Your assignment:
Taking the entries below, transcribe only the lines starting with the one with "Validating observation 708 of 1406" and going on through the one with "(儒家思想与现代中国丛书/郑家栋 主编)", exactly as written, without the pictures.

Plain-text document sources:

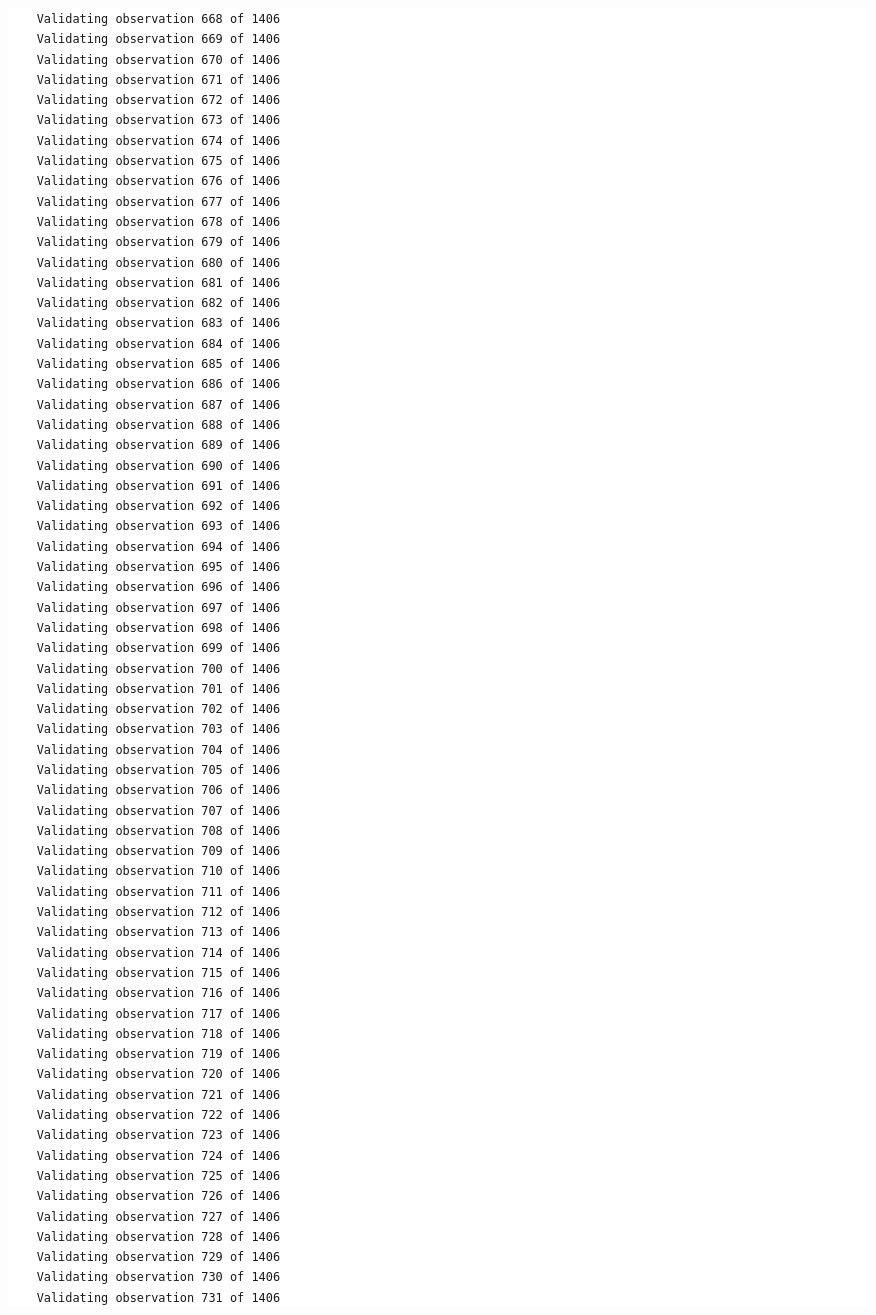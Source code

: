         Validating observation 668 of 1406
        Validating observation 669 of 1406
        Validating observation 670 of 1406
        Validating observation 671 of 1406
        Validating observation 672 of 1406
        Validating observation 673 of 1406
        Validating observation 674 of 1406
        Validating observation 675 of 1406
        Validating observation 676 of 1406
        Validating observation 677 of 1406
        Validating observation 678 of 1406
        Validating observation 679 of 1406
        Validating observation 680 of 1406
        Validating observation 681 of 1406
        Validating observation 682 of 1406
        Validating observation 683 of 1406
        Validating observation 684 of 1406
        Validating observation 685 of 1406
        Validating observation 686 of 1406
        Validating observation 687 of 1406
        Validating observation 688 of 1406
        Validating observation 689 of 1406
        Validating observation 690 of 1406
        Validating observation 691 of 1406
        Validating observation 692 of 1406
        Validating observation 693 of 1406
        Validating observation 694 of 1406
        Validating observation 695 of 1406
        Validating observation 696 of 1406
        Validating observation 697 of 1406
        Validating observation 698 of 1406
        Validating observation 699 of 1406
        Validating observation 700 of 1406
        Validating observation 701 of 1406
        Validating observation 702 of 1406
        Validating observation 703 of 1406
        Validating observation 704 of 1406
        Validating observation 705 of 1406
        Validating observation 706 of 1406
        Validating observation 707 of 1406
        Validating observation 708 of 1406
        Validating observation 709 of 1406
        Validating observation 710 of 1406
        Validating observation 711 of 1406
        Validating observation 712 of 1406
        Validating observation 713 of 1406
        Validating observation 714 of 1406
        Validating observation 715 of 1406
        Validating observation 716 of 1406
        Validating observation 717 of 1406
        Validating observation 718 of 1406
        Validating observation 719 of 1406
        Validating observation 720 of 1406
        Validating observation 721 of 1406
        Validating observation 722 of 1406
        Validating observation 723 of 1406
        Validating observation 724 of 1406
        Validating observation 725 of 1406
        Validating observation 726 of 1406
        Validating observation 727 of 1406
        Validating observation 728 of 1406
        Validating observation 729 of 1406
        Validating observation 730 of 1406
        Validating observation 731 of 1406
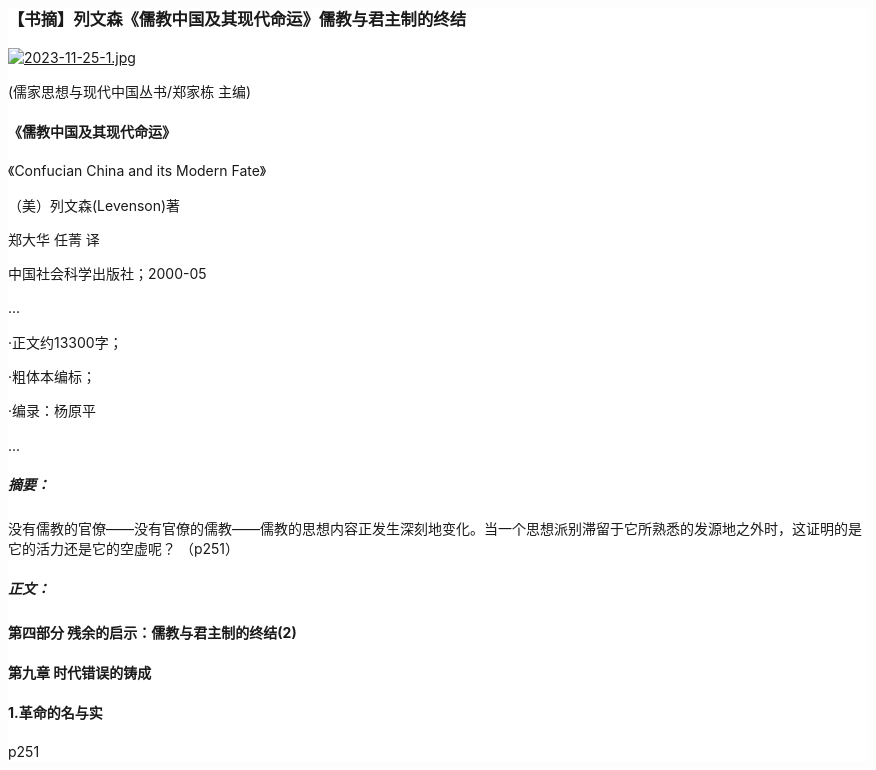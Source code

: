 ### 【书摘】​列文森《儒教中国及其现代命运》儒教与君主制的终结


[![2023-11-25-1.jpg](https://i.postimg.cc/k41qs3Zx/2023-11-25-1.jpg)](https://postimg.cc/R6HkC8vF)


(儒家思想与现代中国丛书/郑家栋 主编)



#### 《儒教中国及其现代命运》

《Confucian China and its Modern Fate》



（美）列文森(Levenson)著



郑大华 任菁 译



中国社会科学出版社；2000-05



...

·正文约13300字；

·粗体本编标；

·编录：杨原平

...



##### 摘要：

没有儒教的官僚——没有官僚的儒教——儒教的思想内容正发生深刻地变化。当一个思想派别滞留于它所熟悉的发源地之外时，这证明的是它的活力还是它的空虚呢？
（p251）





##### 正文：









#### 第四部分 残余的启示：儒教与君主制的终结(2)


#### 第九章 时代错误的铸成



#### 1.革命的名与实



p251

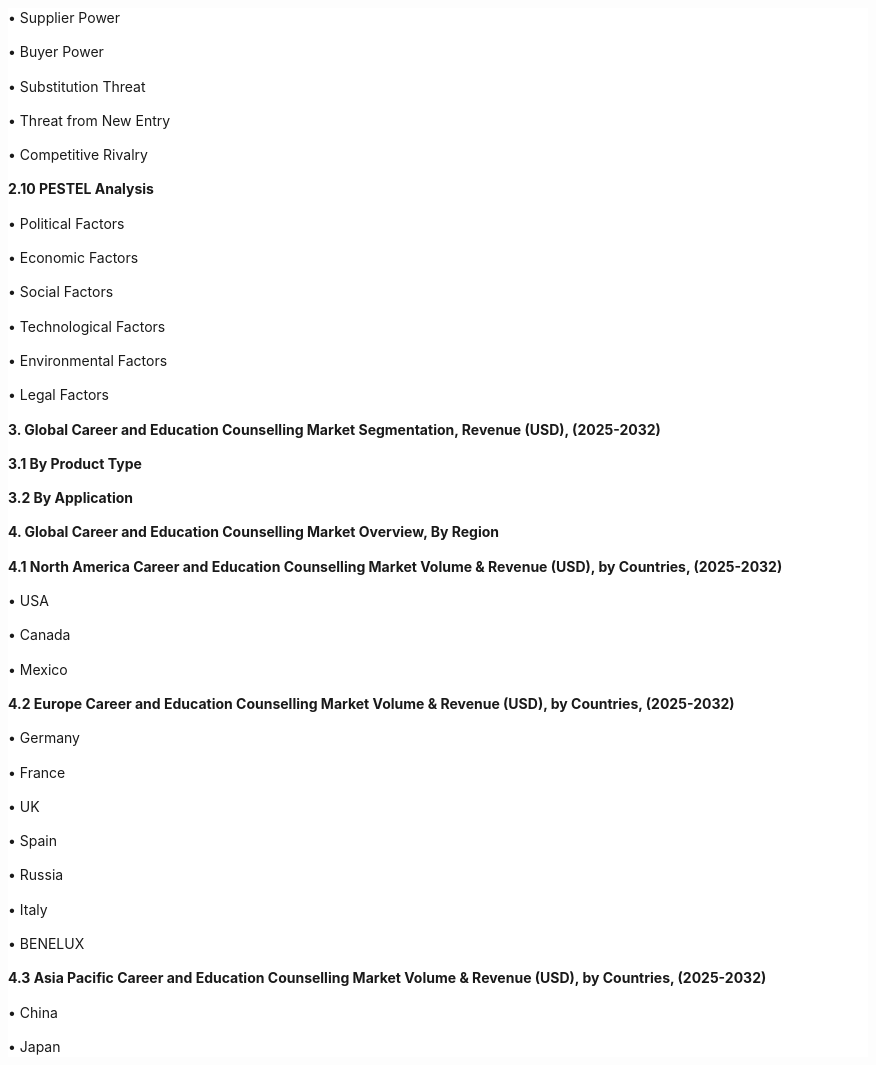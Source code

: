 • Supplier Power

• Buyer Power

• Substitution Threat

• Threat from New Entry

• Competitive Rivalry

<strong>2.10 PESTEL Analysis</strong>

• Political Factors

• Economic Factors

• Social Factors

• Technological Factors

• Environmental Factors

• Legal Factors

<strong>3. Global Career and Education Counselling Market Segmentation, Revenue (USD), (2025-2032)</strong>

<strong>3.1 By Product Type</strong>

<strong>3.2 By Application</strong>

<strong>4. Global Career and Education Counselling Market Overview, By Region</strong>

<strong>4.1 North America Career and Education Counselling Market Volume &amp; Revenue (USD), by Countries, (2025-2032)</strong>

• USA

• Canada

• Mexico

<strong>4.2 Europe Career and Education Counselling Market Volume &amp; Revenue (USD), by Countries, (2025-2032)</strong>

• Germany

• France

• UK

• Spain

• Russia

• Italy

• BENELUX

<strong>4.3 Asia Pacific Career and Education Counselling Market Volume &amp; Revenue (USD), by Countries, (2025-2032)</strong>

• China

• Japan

Result:
        Validating observation 708 of 1406
        Validating observation 709 of 1406
        Validating observation 710 of 1406
        Validating observation 711 of 1406
        Validating observation 712 of 1406
        Validating observation 713 of 1406
        Validating observation 714 of 1406
        Validating observation 715 of 1406
        Validating observation 716 of 1406
        Validating observation 717 of 1406
        Validating observation 718 of 1406
        Validating observation 719 of 1406
        Validating observation 720 of 1406
        Validating observation 721 of 1406
        Validating observation 722 of 1406
        Validating observation 723 of 1406
        Validating observation 724 of 1406
        Validating observation 725 of 1406
        Validating observation 726 of 1406
        Validating observation 727 of 1406
        Validating observation 728 of 1406
        Validating observation 729 of 1406
        Validating observation 730 of 1406
        Validating observation 731 of 1406
Source code

: ### 【书摘】​列文森《儒教中国及其现代命运》儒教与君主制的终结


[![2023-11-25-1.jpg](https://i.postimg.cc/k41qs3Zx/2023-11-25-1.jpg)](https://postimg.cc/R6HkC8vF)


(儒家思想与现代中国丛书/郑家栋 主编)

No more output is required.